_Exercise brief_. All lines before the one containing "### ALTER TABLE 时的 SQL FOREIGN KEY 约束", plus that line itself, are to be printed exactly as they appear below.

Stored data entries
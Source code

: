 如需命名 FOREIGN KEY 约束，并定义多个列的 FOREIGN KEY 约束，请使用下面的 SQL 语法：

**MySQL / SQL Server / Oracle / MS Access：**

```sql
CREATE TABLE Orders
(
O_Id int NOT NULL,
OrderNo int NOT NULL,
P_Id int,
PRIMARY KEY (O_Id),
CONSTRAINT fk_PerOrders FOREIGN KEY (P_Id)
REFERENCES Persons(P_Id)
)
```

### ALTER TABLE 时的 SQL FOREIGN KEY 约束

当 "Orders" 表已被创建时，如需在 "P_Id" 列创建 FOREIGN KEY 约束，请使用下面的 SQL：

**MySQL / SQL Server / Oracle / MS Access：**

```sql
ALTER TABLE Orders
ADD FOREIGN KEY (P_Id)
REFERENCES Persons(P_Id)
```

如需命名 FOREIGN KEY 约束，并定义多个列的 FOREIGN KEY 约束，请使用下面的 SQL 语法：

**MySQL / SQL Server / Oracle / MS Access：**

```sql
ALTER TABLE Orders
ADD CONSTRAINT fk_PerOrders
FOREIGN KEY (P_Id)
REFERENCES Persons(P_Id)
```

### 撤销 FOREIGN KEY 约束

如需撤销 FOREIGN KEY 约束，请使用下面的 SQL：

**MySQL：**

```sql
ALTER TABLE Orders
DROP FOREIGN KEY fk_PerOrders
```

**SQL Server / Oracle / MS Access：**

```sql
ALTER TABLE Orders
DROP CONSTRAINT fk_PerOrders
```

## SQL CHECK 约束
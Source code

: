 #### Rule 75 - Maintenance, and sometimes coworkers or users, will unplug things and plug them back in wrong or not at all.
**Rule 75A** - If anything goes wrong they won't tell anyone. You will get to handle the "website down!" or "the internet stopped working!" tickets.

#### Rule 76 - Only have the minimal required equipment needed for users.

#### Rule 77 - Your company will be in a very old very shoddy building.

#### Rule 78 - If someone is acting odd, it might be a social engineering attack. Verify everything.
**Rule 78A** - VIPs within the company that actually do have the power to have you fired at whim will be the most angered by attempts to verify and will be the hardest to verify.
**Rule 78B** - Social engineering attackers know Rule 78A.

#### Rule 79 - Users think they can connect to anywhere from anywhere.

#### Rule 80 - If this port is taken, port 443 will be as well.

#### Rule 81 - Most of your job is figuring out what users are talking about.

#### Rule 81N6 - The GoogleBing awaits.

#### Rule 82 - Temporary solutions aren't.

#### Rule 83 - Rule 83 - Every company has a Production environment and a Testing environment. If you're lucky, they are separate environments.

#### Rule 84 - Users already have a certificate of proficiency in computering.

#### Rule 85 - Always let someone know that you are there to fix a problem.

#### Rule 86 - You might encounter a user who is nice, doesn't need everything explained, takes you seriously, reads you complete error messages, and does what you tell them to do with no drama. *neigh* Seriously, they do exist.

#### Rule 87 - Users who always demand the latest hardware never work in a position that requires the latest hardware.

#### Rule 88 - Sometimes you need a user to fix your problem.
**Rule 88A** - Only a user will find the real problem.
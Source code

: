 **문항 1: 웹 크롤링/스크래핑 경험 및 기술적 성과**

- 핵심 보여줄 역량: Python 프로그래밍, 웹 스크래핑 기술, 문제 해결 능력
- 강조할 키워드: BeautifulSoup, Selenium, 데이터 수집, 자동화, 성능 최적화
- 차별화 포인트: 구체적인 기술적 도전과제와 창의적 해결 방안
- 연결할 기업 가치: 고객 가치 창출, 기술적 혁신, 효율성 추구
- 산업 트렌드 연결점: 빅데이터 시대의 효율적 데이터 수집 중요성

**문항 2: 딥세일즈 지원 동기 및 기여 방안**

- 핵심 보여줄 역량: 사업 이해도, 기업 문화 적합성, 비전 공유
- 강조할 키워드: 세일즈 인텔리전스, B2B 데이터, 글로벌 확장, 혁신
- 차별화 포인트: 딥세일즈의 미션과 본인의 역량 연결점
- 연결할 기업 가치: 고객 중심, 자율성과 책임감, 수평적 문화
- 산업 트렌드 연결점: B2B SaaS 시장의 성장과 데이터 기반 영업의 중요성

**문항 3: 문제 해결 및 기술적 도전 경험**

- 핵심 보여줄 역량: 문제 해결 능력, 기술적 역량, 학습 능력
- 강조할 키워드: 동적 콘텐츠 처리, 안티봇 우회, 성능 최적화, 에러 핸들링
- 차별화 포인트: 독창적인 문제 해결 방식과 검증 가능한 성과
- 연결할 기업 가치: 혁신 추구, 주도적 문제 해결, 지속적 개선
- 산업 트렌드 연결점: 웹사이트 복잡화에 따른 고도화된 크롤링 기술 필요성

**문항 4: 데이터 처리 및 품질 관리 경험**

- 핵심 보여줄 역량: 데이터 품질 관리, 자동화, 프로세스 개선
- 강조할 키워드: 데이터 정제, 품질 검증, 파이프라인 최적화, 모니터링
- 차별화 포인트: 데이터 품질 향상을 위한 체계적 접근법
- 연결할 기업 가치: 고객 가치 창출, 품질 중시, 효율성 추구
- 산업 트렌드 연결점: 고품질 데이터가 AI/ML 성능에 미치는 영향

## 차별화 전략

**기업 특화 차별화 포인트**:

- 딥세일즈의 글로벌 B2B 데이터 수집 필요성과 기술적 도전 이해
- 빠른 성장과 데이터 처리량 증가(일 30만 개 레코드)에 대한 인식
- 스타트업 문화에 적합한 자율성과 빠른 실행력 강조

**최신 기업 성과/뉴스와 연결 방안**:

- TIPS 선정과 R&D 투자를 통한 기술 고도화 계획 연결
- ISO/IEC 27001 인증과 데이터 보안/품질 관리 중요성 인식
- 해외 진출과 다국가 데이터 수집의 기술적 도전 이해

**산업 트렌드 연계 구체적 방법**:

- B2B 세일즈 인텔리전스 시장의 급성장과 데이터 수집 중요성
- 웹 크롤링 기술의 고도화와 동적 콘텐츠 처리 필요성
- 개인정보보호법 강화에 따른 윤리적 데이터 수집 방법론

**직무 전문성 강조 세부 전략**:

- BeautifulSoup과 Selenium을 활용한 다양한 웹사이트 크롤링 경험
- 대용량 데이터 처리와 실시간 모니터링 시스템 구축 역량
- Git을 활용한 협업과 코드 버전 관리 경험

_Result of this exercise_.
Source code

: 如需命名 FOREIGN KEY 约束，并定义多个列的 FOREIGN KEY 约束，请使用下面的 SQL 语法：

**MySQL / SQL Server / Oracle / MS Access：**

```sql
CREATE TABLE Orders
(
O_Id int NOT NULL,
OrderNo int NOT NULL,
P_Id int,
PRIMARY KEY (O_Id),
CONSTRAINT fk_PerOrders FOREIGN KEY (P_Id)
REFERENCES Persons(P_Id)
)
```

### ALTER TABLE 时的 SQL FOREIGN KEY 约束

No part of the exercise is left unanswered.